What lines of the data hold the string "vezes"? Copy them all.

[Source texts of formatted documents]
========================================
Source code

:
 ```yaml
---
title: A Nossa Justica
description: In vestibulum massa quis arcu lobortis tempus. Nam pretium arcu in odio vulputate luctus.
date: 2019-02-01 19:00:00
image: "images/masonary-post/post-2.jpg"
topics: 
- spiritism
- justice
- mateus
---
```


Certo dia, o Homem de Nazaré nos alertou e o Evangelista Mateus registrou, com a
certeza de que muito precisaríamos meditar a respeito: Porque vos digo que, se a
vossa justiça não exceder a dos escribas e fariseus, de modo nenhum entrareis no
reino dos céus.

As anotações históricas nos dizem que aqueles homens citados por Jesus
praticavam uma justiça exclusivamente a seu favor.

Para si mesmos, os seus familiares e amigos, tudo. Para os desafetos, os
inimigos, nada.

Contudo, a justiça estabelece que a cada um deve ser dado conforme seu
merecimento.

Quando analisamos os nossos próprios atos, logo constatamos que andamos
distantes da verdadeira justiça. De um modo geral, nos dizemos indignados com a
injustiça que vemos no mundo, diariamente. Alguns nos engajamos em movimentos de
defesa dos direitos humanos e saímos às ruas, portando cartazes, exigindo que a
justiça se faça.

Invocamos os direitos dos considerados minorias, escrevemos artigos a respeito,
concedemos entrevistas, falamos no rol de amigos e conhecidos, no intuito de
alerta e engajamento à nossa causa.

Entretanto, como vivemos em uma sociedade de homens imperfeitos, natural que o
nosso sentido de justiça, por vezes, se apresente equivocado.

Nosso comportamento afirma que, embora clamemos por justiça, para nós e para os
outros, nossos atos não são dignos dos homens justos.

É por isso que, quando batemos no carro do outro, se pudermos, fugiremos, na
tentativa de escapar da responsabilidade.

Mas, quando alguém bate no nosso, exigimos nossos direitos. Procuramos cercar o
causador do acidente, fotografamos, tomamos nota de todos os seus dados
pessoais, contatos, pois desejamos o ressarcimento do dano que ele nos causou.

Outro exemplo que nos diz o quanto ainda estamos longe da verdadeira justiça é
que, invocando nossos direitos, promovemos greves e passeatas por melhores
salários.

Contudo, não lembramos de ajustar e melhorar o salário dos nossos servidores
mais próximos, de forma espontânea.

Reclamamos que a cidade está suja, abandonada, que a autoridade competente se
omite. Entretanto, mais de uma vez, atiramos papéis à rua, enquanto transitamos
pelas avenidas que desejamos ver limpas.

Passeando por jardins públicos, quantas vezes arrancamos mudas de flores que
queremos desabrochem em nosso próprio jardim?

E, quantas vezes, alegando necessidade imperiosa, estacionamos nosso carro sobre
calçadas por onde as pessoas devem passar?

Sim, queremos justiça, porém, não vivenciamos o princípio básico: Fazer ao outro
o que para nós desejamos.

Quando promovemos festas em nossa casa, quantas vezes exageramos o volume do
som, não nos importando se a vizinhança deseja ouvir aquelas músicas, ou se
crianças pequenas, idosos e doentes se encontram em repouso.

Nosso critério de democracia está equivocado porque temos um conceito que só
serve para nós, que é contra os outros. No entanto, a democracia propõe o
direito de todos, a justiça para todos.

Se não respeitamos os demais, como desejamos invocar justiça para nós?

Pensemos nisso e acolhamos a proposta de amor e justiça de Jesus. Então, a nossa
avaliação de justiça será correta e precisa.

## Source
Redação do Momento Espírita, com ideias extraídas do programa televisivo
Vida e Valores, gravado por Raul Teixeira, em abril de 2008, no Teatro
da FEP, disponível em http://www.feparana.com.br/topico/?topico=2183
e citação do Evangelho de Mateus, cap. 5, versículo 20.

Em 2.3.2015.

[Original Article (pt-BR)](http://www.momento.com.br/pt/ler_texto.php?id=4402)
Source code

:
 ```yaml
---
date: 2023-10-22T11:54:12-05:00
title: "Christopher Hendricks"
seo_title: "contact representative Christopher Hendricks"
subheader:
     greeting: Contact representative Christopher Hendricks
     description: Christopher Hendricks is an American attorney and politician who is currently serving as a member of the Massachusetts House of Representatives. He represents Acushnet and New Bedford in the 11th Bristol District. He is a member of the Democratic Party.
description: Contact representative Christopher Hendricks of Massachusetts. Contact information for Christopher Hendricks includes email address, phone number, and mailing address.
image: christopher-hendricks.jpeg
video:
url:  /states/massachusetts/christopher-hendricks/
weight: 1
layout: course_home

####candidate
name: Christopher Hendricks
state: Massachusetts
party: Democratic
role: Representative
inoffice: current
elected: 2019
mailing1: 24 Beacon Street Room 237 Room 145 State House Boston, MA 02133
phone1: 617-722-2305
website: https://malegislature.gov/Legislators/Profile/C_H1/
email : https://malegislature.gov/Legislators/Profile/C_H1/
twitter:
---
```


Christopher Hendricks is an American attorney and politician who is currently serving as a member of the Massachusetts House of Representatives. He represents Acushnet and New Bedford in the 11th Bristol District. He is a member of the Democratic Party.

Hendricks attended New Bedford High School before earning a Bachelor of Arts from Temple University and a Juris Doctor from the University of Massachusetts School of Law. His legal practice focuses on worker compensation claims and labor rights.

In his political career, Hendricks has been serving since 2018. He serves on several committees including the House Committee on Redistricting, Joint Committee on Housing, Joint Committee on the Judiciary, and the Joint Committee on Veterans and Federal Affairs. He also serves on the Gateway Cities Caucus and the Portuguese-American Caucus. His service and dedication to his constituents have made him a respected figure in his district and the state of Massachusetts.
========================================
*Exercise output*.
nosso sentido de justiça, por vezes, se apresente equivocado.
Passeando por jardins públicos, quantas vezes arrancamos mudas de flores que
E, quantas vezes, alegando necessidade imperiosa, estacionamos nosso carro sobre
Quando promovemos festas em nossa casa, quantas vezes exageramos o volume do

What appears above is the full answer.